_Directions for this task:_ Each record must be returned exactly, apart from the pictures, which stay out.

(Data in this exercise begins)

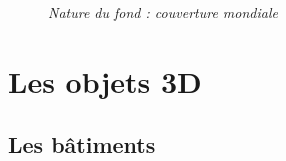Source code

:\begin{center}
\begin{figure}[ht]
\caption{\label{sedimento2}\textit{Nature du fond : couverture mondiale}}
\end{figure}
\end{center}
\chapter{Les objets 3D}
\section{Les bâtiments}
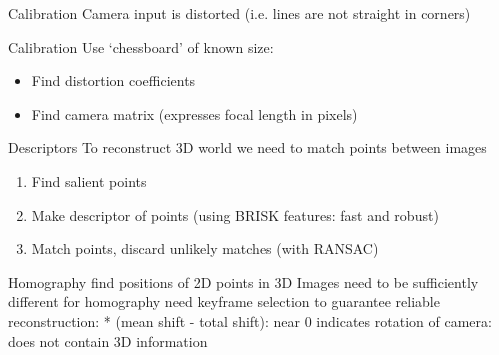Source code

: \documentclass{beamer}
\begin{document}
\begin{frame}{Calibration}
	Camera input is distorted (i.e. lines are not straight in corners)

\end{frame}

\begin{frame}{Calibration}
	Use `chessboard' of known size:
	\begin{itemize}
		\item Find distortion coefficients
		\item Find camera matrix (expresses focal length in pixels)
	\end{itemize}

\end{frame}

\begin{frame}{Descriptors}
	To reconstruct 3D world we need to match points between images
	\begin{enumerate}
		\item Find salient points
		\item Make descriptor of points (using BRISK features: fast and robust)
		\item Match points, discard unlikely matches (with RANSAC)
	\end{enumerate}
\end{frame}

\begin{frame}{Homography}
	find positions of 2D points in 3D
	Images need to be sufficiently different for homography
	need keyframe selection to guarantee reliable reconstruction:
	* (mean shift - total shift):
	  near 0 indicates rotation of camera: does not contain 3D information
\end{frame}





\end{document}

(Data in this exercise ends)

_Response to this task:_
Source code

:\begin{center}
\begin{figure}[ht]
\caption{\label{sedimento2}\textit{Nature du fond : couverture mondiale}}
\end{figure}
\end{center}
\chapter{Les objets 3D}
\section{Les bâtiments}
Source code

: \documentclass{beamer}
\begin{document}
\begin{frame}{Calibration}
	Camera input is distorted (i.e. lines are not straight in corners)

\end{frame}

\begin{frame}{Calibration}
	Use `chessboard' of known size:
	\begin{itemize}
		\item Find distortion coefficients
		\item Find camera matrix (expresses focal length in pixels)
	\end{itemize}

\end{frame}

\begin{frame}{Descriptors}
	To reconstruct 3D world we need to match points between images
	\begin{enumerate}
		\item Find salient points
		\item Make descriptor of points (using BRISK features: fast and robust)
		\item Match points, discard unlikely matches (with RANSAC)
	\end{enumerate}
\end{frame}

\begin{frame}{Homography}
	find positions of 2D points in 3D
	Images need to be sufficiently different for homography
	need keyframe selection to guarantee reliable reconstruction:
	* (mean shift - total shift):
	  near 0 indicates rotation of camera: does not contain 3D information
\end{frame}





\end{document}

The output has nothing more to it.